If you are taking your horse on a long trip, the level and severity of the stress will be higher and may have serious consequences. Stress lowers a horse’s resistance to disease, and those stressed by transport are vulnerable to gastric ulcers, pneumonia, diarrhoea, colic or laminitis.
Transport stress the sum of adverse effects on the horse during transportation. There are a lot of contributing factors – discomfort in a particular trailer, noise, road conditions, confinement. Also footing and balance issues, changes in feeding and watering, temperature and humidity. Separation from herd mates, new environments, or interactions with unfamiliar horses can impact stress levels.
 
Being aware of the causes means you can take steps to minimise them. That way you can reduce the impact of transport stress and arrive at your destination with a happier, healthier horse.
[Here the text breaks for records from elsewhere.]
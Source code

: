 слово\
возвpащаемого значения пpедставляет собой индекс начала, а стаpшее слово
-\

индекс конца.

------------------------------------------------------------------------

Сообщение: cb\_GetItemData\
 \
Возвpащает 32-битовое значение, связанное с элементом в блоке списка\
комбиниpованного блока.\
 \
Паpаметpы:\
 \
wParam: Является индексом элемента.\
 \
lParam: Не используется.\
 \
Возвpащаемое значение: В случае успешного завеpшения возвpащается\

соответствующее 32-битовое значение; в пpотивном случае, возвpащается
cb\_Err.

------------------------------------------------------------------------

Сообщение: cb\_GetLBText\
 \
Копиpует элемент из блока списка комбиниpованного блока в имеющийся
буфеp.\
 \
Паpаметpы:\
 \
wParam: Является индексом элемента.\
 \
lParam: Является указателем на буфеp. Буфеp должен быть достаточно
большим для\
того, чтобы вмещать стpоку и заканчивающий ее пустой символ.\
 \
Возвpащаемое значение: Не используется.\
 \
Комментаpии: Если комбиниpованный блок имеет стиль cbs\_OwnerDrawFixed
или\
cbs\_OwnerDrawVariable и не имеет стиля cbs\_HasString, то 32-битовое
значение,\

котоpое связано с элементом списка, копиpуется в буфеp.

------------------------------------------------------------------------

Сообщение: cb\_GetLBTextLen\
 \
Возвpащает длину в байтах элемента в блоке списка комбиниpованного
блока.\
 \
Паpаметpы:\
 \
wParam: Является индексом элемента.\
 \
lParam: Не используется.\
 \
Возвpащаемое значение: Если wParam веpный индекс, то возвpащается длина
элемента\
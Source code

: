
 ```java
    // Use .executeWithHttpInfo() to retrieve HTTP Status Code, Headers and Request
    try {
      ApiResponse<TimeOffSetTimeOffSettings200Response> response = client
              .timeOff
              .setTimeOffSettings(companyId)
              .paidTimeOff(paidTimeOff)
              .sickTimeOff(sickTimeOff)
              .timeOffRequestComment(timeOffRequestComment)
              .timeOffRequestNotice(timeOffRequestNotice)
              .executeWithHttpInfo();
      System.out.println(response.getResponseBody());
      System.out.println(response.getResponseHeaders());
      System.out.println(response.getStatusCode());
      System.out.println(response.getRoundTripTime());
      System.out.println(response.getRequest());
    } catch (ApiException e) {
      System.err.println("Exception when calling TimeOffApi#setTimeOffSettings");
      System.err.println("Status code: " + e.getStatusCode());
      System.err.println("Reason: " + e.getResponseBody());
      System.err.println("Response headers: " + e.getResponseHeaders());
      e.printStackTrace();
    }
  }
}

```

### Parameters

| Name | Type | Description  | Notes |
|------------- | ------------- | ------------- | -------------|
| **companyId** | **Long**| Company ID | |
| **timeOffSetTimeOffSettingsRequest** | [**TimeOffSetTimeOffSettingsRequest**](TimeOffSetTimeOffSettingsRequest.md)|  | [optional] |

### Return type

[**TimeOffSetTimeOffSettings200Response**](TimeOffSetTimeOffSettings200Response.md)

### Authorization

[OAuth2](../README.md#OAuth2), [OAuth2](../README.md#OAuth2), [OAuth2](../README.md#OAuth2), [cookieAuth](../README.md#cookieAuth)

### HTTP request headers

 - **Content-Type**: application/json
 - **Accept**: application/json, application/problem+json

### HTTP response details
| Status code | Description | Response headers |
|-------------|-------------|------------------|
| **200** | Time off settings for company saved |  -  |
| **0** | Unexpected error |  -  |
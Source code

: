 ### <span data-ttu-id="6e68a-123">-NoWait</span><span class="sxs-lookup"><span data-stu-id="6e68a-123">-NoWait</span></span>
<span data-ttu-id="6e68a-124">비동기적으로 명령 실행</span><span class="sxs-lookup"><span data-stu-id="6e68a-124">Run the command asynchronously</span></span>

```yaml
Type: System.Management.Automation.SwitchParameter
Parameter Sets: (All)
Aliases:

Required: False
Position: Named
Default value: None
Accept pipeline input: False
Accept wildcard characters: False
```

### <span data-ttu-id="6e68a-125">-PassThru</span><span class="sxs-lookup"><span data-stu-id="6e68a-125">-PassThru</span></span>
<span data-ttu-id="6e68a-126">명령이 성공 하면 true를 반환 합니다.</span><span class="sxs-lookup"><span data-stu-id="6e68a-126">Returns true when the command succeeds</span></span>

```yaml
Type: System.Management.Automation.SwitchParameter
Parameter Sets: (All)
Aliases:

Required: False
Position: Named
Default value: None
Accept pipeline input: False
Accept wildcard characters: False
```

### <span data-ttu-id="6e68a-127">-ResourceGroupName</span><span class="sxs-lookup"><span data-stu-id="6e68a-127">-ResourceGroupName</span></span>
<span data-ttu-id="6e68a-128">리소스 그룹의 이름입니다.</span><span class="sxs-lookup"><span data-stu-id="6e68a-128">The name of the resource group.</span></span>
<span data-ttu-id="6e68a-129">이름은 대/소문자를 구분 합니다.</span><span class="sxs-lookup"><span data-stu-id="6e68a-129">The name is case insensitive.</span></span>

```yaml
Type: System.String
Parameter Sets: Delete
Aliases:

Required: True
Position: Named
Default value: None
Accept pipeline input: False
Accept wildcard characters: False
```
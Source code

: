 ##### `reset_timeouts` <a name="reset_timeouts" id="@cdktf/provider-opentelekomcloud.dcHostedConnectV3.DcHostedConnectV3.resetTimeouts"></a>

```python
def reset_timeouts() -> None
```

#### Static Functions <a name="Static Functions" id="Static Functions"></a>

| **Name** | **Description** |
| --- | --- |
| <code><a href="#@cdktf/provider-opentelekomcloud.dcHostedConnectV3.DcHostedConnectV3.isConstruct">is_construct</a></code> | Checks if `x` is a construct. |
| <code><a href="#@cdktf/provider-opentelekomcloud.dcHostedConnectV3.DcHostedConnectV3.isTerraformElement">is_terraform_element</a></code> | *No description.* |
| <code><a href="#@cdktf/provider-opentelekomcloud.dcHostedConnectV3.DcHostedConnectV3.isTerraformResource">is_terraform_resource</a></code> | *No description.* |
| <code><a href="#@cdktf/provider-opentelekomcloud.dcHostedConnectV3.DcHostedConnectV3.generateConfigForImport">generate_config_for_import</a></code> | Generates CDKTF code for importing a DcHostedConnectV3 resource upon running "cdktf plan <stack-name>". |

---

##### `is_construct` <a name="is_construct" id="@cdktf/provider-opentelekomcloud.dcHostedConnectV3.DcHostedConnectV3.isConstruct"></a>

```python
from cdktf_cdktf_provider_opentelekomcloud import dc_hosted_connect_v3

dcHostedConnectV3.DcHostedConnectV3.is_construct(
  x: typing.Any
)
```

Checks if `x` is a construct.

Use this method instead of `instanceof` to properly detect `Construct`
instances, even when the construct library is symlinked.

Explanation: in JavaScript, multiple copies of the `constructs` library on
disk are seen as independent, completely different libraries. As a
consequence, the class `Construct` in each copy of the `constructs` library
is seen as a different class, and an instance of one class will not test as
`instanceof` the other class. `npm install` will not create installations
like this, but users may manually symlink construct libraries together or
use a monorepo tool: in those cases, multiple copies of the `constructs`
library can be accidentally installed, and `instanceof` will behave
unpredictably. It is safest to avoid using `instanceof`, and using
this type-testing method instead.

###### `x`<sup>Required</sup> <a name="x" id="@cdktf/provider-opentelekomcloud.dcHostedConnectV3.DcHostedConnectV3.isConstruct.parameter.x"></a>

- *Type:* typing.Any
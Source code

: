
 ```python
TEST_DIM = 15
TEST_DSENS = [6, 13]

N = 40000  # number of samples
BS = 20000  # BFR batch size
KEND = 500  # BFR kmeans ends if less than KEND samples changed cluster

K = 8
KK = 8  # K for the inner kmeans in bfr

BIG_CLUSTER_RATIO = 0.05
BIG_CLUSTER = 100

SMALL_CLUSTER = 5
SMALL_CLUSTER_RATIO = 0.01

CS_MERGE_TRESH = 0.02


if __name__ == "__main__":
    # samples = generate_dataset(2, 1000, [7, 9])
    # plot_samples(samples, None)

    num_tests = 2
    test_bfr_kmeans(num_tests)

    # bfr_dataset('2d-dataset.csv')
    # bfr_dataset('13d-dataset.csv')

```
10 tips to move your horse safely

Take a Break

Every four hours, give your horse a chance to urinate, and walk around a bit. Comfort breaks take a bit of pre-planning, but the reduction in fatigue and stress to your horse is well worth the effort.

Horse Hydration

It's easy for horses to become dehydrated during transportation. Offer them water periodically. Adding an electrolyte will help rehydration and give them energy for the journey.

Feed Well

Offering travelling horses their regular feed helps them stay calm, retain water in their gut, and reduces the risk of gastric ulcers and colic.

Lung Health

Pathogens and dust from hay and dried manure can quickly enter a horse's respiratory system. Wetting hay can help, and always make sure the trailer is cleaned thoroughly before any trip. If there is a history of inflammatory airway disease, consider therapy before travelling.

Let the Air in There

Proper ventilation keeps your horse cooler and less susceptible to potentially toxic airborne particles in the trailer.

Head Down

Allowing them the ability to lower their heads below their shoulders means horses are less likely to suffer respiratory stress. It's how they naturally carry their heads, allowing them to breathe comfortably.

Keep in Mind Who's Behind

Remember, a slow and steady journey is not only safer, but it's also much less stressful for the horse.

Learn to Load

Loading is often the most stressful part of the trailering experience for horses. It's a good idea for you to practice loading your horse several times a year, so you're both comfortable with the procedure.

Monitor Vital Signs

Learn how to measure your horse's vital signs during travel. If your horse does get sick or shows signs of pain during the trip, you'll be able to give the vet the information they need.

Be Prepared

Always carry an emergency first aid kit, including an extra supply of your horse’s medications. Learn how to recognise the signs of transport stress such as dehydration, ulcers and colic. And carry extra feed supplies. You never know, your trip may take longer than planned.